What’s wrong with me? LOL.
I was thinking about this on Wednesday as I spied my first graduate of the day. I was returning from dropping my own 4th and 6th graders off at school, so I’m sure part of my mushiness was tied to realizing I would be that trailing parent soon enough (although hopefully I’ll be getting a better fit off). But I’ve felt that sense of joy for graduates since well before I had kids. My office used to be across the street from Radio City Music Hall, which hosted a lot of different graduations, and I remember lingering on 6th Avenue during those days taking it all in.
It might have to do with the fact that rarely in life do we recognize the moments that change everything in the moment. Graduations are an exception. They are a celebration of both what’s been accomplished and what is to come. And for the most part, people get that as it’s taking place.
There are plenty of graduation speeches on YouTube that sum up this idea better than I’m doing here. But I think what I’d want someone to take away from this piece is that while graduations are special, the reasons why they’re special don’t have to be special. (Did I just set a record for number of times using “special” in a sentence? That’s special.) If we make a concerted effort to be more present and recognize the importance of what’s happening in our lives when it’s happening (no matter how trivial or mundane it may seem at the time), we’ll be better equipped to live contentedly.
I had no idea that David Lynch directed commercials until reading this story on Highsnobiety, which talked about this 1993 Adidas ad for the Adidas Tubular sneaker. It is so weird in the most David Lynch way. I don’t know if I love the ad, but I love that it exists, and I love thinking about the Adidas executives' reactions when they first watched it.
Another weird interview channel. More specifically, another weird chicken-centric interview channel. Did we need this? Absolutely not. But I am still incredibly thankful the YouTube algorithm forced this very british, very funny chicken channel on me. I’ve only watched the Charli XCX (above) and Rosalía interviews so far, but Amelia is funny enough in both of those for me to recommend the entire channel. Maybe start with an artist you like, such as Finneas or Jack Harlow (🤮). Just wanted to get some Jack Harlow commentary in TBH.
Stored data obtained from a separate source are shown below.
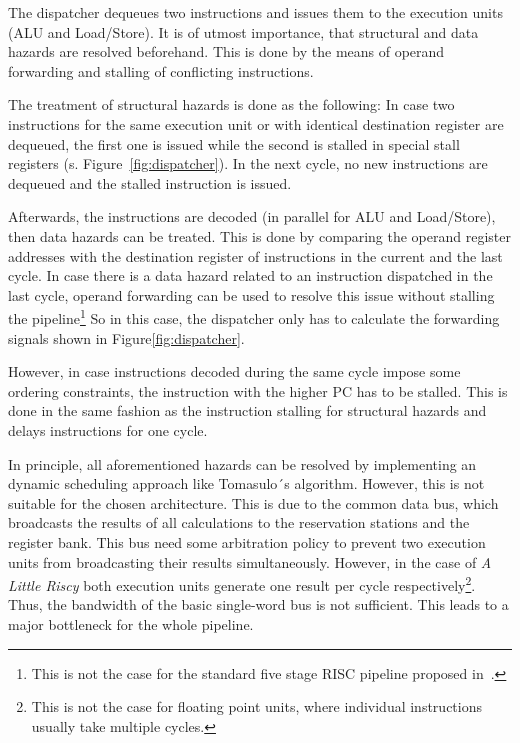 \documentclass[conference]{IEEEtran}
\begin{document}
The dispatcher dequeues two instructions and issues them to the execution units (ALU and Load/Store). It is of utmost importance, that structural and data hazards are resolved beforehand. This is done by the means of operand forwarding and stalling of conflicting instructions.

The treatment of structural hazards is done as the following: In case two instructions for the same execution unit or with identical destination register are dequeued, the first one is issued while the second is stalled in special stall registers (s. Figure~\ref{fig:dispatcher}). In the next cycle, no new instructions are dequeued and the stalled instruction is issued.

Afterwards, the instructions are decoded (in parallel for ALU and Load/Store), then data hazards can be treated. This is done by comparing the operand register addresses with the destination register of instructions in the current and the last cycle. In case there is a data hazard related to an instruction dispatched in the last cycle, operand forwarding can be used to resolve this issue without stalling the pipeline\footnote{This is not the case for the standard five stage RISC pipeline proposed in~\cite{HP}.} So in this case, the dispatcher only has to calculate the forwarding signals shown in Figure\ref{fig:dispatcher}.

However, in case instructions decoded during the same cycle impose some ordering constraints, the instruction with the higher PC has to be stalled. This is done in the same fashion as the instruction stalling for structural hazards and delays instructions for one cycle.

In principle, all aforementioned hazards can be resolved by implementing an dynamic scheduling approach like Tomasulo´s algorithm. However, this is not suitable for the chosen architecture. This is due to the common data bus, which broadcasts the results of all calculations to the reservation stations and the register bank. This bus need some arbitration policy to prevent two execution units from broadcasting their results simultaneously. However, in the case of \emph{A Little Riscy} both execution units generate one result per cycle respectively\footnote{This is not the case for floating point units, where individual instructions usually take multiple cycles.}. Thus, the bandwidth of the basic single-word bus is not sufficient. This leads to a major bottleneck for the whole pipeline.

\end{document}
I think Western Hydrodynamic Research makes some cool stuff. If I’m being honest, I really like the name. It has a great “Life Aquatic with Steve Zissou” quality. I also like that it just isn’t that serious. Case in point: the campaign for their new collection, which just fully embraces the stock photo watermark instead of trying to make things look perfect.
No photos, no links, not even a real recipe! Today is my second Friday in a row using (mostly) veggies from my CSA to make a fat frittata. I was not a fan of these savory egg cakes for so long (too dry!) but I have seen the light. Look up a recipe if you want, but basically you just need to cook a bunch of veggies (spinach, mushrooms, potatoes, chard, arugula, whatever!!) with olive oil and set them aside to cool. Scramble 8 eggs in a bowl, add some parm and greek yogurt, scramble more. Combine with the veggies. Salt, pepper, red pepper flakes if you’d like. Then throw all of that in a hot, well-oiled pan until the bottom cooks nicely. Lift the cooked parts to let the runny parts under (you know that move). Then set it under the broiler to cook the top. Not too much, though. This is art, not science. You can always cook it more, but you can’t always convince someone that your overcooked frittata is an avoidable mistake and not how they all turn out.